━━━━━ PROVIDED MATERIAL ━━━━━

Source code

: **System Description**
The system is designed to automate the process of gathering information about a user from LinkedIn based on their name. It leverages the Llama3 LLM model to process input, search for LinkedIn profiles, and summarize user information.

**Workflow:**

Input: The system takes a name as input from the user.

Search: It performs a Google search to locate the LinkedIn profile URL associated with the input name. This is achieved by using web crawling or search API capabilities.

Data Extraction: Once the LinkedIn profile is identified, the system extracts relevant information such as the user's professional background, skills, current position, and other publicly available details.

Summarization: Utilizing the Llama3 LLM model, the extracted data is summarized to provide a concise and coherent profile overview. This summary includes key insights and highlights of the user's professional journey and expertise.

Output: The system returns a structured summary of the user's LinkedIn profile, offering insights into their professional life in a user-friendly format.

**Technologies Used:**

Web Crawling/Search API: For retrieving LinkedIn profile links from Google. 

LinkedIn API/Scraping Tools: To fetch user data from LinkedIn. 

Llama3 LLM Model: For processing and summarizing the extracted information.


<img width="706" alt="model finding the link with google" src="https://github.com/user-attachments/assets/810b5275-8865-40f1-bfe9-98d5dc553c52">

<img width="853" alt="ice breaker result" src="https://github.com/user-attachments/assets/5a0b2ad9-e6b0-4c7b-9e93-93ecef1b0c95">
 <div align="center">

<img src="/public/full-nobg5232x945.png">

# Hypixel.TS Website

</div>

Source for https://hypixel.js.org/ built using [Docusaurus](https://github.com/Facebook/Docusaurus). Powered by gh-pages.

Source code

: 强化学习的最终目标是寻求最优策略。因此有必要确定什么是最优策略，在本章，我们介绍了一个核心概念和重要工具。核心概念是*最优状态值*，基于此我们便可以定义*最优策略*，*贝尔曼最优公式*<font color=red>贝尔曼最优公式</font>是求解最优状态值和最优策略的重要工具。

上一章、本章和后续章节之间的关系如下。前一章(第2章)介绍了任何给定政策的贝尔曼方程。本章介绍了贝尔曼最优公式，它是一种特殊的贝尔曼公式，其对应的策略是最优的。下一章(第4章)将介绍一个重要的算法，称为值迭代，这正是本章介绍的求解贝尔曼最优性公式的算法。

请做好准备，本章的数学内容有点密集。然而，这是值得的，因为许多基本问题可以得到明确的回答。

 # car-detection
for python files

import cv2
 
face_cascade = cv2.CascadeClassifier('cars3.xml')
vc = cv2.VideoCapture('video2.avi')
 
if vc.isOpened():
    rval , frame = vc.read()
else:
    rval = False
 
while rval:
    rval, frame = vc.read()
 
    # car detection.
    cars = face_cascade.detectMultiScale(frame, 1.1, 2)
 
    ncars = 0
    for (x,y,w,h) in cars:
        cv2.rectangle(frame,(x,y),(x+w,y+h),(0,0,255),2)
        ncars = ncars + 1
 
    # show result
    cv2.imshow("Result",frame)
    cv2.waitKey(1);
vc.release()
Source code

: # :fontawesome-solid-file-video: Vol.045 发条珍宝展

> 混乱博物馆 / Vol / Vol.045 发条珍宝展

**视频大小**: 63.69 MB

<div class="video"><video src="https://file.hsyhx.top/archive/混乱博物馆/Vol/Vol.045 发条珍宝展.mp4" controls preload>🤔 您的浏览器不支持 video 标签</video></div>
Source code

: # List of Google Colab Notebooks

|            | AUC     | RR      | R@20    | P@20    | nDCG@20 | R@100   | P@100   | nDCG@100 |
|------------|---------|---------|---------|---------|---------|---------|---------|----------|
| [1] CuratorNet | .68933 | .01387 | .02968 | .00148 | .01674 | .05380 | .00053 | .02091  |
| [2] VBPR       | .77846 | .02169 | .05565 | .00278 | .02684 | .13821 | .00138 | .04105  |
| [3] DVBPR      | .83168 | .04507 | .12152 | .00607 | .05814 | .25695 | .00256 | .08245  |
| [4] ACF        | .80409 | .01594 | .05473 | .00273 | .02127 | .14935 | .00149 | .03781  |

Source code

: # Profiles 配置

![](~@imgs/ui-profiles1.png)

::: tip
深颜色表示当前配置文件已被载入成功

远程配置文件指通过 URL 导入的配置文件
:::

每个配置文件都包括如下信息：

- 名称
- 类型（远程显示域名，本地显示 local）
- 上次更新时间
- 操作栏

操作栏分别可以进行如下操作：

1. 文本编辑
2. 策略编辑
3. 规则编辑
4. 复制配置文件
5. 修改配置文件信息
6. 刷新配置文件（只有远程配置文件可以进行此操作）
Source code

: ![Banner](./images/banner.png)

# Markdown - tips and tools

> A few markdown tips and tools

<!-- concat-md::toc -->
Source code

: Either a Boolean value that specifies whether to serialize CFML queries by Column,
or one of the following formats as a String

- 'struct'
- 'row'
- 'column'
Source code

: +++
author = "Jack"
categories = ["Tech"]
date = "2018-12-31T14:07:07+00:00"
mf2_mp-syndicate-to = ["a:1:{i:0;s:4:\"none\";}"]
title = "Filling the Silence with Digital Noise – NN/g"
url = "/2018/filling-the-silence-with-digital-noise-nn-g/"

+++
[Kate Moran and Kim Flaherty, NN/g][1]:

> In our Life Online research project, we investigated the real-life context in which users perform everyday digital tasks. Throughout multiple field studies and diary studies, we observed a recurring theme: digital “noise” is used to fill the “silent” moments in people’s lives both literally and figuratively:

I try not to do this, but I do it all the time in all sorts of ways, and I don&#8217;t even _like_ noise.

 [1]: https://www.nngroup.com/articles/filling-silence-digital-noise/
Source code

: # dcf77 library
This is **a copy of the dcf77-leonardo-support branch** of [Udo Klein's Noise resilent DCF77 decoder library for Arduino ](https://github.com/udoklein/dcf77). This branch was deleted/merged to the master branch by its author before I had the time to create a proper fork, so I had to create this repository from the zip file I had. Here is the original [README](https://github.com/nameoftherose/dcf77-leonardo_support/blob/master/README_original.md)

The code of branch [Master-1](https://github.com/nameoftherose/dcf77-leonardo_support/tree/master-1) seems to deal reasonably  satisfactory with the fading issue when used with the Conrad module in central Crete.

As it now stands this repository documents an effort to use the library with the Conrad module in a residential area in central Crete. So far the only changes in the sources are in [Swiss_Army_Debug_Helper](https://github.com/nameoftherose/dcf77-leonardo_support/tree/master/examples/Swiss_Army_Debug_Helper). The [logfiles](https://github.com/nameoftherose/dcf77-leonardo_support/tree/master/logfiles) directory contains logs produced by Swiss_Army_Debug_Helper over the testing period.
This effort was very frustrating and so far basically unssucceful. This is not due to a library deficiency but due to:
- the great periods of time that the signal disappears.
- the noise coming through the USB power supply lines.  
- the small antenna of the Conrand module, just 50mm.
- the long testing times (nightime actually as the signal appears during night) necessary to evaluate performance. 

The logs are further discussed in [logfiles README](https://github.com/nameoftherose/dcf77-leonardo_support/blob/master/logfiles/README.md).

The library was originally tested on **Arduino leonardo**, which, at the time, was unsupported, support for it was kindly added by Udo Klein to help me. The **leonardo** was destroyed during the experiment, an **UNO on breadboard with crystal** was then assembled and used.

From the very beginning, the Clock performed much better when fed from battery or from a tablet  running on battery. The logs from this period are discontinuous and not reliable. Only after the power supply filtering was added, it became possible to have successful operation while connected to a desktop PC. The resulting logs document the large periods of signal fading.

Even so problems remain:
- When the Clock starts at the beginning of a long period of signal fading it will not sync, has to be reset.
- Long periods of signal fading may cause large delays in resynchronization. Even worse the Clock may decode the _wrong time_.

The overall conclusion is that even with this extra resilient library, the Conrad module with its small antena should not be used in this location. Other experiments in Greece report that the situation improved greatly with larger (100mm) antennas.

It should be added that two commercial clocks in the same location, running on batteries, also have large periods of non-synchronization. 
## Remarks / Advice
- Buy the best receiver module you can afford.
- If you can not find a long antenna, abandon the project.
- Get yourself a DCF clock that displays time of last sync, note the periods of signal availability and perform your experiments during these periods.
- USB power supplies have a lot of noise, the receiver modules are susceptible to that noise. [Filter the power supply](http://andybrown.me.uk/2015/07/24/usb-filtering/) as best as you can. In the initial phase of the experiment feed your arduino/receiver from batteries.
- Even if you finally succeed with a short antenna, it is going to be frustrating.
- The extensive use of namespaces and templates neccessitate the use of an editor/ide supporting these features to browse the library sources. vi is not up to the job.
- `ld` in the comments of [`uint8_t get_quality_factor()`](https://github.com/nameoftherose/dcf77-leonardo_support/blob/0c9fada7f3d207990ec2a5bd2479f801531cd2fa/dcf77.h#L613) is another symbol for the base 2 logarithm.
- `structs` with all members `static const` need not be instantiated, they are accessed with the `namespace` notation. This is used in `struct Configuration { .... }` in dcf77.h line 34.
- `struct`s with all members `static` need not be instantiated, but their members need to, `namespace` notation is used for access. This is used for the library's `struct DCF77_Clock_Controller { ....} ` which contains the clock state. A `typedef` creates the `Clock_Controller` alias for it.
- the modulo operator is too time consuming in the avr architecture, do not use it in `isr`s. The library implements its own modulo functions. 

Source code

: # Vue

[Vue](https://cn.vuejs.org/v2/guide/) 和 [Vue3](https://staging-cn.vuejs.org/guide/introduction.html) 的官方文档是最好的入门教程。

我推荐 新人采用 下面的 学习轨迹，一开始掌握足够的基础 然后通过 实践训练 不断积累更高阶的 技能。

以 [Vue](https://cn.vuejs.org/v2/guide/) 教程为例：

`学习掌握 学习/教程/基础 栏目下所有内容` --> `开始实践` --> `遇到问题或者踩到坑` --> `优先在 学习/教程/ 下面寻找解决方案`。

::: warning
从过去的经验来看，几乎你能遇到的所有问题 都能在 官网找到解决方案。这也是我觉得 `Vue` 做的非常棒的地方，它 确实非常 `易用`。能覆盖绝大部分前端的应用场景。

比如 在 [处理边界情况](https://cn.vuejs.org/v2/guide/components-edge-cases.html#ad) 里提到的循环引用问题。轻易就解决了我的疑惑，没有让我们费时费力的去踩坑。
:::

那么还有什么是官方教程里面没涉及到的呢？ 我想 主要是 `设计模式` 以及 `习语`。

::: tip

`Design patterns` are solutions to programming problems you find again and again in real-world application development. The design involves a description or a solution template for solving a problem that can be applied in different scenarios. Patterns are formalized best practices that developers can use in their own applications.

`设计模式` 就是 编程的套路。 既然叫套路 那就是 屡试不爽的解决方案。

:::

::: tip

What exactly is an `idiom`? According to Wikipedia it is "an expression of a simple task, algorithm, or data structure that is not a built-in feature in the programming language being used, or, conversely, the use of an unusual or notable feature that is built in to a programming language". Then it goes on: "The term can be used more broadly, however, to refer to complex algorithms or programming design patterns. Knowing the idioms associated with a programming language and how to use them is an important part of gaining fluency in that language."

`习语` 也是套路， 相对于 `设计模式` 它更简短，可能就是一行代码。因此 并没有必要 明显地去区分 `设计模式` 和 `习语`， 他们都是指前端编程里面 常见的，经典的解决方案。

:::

━━━━━

• _YOUR INSTRUCTIONS_
Please count how many lines of the listing include the word "life", giving the number by itself.

• _COMPLETED EXERCISE_
2